### [WORK TO BE COMPLETED]
Lines of the material that include the string "json" should be returned.
━━━ MATERIAL FOR THIS TASK ━━━
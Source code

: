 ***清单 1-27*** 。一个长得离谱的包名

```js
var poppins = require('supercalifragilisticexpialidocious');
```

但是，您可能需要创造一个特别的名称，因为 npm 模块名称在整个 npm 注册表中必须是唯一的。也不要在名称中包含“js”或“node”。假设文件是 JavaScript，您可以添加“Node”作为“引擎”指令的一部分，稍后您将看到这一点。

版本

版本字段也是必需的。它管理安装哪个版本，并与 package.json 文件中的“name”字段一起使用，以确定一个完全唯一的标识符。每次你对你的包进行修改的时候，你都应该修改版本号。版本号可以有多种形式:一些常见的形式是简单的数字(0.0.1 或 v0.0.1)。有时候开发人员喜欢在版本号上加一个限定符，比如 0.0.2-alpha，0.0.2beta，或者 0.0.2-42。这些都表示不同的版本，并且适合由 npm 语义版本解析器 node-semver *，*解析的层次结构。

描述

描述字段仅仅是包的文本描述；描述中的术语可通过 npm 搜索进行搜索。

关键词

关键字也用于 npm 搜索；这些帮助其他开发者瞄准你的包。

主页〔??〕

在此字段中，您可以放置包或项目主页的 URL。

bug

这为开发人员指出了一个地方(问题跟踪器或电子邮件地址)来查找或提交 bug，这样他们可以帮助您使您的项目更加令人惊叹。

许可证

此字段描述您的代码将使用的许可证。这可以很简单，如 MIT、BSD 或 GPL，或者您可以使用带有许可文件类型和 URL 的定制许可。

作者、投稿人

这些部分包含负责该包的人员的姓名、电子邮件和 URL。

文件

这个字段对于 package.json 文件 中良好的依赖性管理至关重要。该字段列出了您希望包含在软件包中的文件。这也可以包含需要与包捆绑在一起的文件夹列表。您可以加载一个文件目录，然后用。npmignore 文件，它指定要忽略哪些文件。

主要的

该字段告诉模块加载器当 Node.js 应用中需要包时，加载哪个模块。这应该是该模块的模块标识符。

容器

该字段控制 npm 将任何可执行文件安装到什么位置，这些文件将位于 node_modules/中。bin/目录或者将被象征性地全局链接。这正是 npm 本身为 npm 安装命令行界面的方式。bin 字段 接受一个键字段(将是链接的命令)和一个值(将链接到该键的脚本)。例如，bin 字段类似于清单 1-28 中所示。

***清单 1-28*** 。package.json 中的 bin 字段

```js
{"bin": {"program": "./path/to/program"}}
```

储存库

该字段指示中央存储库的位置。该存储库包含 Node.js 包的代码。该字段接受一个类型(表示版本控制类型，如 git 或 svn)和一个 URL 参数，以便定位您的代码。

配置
━━━
### [ANSWER TO THE PROBLEM]
版本字段也是必需的。它管理安装哪个版本，并与 package.json 文件中的“name”字段一起使用，以确定一个完全唯一的标识符。每次你对你的包进行修改的时候，你都应该修改版本号。版本号可以有多种形式:一些常见的形式是简单的数字(0.0.1 或 v0.0.1)。有时候开发人员喜欢在版本号上加一个限定符，比如 0.0.2-alpha，0.0.2beta，或者 0.0.2-42。这些都表示不同的版本，并且适合由 npm 语义版本解析器 node-semver *，*解析的层次结构。
这个字段对于 package.json 文件 中良好的依赖性管理至关重要。该字段列出了您希望包含在软件包中的文件。这也可以包含需要与包捆绑在一起的文件夹列表。您可以加载一个文件目录，然后用。npmignore 文件，它指定要忽略哪些文件。
***清单 1-28*** 。package.json 中的 bin 字段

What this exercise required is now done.